If hexamethylol melamine ethers or similar melamine formaldehyde 
condensates are used for hardening the lacquers, it is advisable to use an 
amount of monomers with hydroxyl groups or of amine salts of polymerizable 
acids sufficient for the condensation. Those skilled in the art can 
determine the proper amount by a few preliminary tests. Thus, for example, 
an acrylate which is composed so that it has a hydroxyl number of 80 and 
an acid number of 20, can be regarded as suitable. 
The alkyd resins thus produced can be neutralized with condensable amines 
which have a high boiling point. Preferably adducts of glycidol are used 
for this purpose. Such amines containing suitable hydroxyl groups for 
neutralization include, for example, the adducts of glycidol onto 
butylamine, ethanolamine, as well as 2-amino-2-methyl-propanol, as are 
disclosed in U.S. Pat. No. 4,259,219, incorporated herein by reference. 

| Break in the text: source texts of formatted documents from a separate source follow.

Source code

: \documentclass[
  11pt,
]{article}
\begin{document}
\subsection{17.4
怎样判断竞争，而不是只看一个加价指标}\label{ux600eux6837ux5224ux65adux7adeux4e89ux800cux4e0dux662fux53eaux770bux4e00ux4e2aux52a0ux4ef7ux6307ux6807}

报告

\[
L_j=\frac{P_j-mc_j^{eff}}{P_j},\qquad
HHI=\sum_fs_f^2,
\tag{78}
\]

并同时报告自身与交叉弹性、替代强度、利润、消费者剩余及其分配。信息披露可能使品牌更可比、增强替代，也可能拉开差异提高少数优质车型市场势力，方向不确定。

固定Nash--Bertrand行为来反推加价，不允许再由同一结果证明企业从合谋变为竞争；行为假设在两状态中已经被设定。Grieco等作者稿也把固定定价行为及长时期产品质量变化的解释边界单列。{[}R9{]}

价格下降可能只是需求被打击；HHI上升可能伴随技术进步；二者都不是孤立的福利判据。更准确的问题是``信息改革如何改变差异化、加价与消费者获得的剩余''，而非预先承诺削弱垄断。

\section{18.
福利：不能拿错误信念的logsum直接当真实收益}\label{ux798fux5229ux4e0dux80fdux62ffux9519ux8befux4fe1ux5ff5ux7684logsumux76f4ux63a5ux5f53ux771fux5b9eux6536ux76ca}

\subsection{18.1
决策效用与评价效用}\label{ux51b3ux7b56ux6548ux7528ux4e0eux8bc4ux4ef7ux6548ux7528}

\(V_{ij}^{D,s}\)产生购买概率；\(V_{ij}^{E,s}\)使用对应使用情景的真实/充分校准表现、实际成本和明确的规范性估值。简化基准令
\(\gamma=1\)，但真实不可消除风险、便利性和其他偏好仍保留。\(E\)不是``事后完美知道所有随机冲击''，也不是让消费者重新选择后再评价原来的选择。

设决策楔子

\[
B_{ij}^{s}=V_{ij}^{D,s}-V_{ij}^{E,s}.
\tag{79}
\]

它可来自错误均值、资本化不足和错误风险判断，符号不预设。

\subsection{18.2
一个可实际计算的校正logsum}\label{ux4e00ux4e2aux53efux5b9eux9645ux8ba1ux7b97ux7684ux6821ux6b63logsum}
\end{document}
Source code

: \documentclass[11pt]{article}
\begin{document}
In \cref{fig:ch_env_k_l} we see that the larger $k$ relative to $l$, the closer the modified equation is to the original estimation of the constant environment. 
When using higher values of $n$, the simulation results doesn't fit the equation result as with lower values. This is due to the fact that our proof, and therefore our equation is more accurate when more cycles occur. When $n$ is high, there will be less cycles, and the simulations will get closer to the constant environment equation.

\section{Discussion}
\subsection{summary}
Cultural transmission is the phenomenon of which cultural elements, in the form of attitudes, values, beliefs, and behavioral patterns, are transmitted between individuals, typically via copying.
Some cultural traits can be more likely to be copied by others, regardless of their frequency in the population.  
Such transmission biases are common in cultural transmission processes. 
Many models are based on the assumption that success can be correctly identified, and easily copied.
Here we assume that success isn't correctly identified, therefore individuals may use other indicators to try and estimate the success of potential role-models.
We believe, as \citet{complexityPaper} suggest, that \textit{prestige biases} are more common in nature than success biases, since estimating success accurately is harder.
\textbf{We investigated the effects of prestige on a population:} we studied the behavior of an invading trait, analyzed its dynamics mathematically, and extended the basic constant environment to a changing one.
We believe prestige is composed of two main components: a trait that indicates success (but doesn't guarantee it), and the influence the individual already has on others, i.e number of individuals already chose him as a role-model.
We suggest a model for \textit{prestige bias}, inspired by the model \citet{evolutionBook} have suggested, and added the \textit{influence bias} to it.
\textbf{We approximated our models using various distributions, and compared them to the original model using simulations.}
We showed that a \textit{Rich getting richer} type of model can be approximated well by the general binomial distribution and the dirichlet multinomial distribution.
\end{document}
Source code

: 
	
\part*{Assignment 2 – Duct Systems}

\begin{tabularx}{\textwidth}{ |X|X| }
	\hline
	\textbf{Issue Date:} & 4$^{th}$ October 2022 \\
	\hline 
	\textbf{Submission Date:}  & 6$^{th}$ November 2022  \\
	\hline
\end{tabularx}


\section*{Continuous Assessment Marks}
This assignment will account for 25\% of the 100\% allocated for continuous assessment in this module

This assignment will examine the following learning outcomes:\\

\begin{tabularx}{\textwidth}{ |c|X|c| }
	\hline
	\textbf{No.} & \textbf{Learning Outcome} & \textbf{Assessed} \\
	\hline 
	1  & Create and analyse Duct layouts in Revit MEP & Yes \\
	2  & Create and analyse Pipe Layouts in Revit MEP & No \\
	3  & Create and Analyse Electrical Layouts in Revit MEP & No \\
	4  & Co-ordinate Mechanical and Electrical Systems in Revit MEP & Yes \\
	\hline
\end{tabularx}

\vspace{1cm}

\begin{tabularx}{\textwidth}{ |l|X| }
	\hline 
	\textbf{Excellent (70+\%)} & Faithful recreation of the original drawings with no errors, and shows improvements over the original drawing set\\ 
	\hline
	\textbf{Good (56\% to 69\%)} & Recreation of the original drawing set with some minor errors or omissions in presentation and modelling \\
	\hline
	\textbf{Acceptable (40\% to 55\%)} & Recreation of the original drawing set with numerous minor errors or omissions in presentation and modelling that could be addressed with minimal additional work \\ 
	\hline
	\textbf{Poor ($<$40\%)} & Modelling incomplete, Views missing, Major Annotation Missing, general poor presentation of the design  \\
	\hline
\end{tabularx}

The amines are not volatile under stoving conditions and are incorporated 
into the lacquer through existing hydroxyl groups. 
To initiate the polymerization in the aqueous alkyd resin preparations, 
common initiators can be used. However, to avoid having inorganic salts, 
which are not desired in lacquers, remain in the preparations, organic 
initiators from the group consisting of azo compounds and organic 
peroxides are preferred. One skilled in the art would be familiar with a 
plurality of such compounds with a broad area of application with respect 
to the polymerization temperature. Examples of such compounds include 
azoisobutyric nitrile, benzoyl peroxide, and lauryl peroxide, as well as 
the other radical-supplying peroxide systems such as ammonium 
peroxodisulfate or potassium peroxodisulfate, optionally together with a 
reducing agent such as sodium sulfite or sodium dithionite. 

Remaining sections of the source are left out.